▶ [TASK TO CARRY OUT] From start to end of the material below, restate each line exactly.
--- DATASET RECORDS ---
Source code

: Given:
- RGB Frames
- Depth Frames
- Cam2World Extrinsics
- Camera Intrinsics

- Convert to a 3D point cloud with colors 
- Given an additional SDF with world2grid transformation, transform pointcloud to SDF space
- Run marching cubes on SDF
---
▶ [ANSWER SECTION]
Source code

: Given:
- RGB Frames
- Depth Frames
- Cam2World Extrinsics
- Camera Intrinsics

- Convert to a 3D point cloud with colors 
- Given an additional SDF with world2grid transformation, transform pointcloud to SDF space
- Run marching cubes on SDF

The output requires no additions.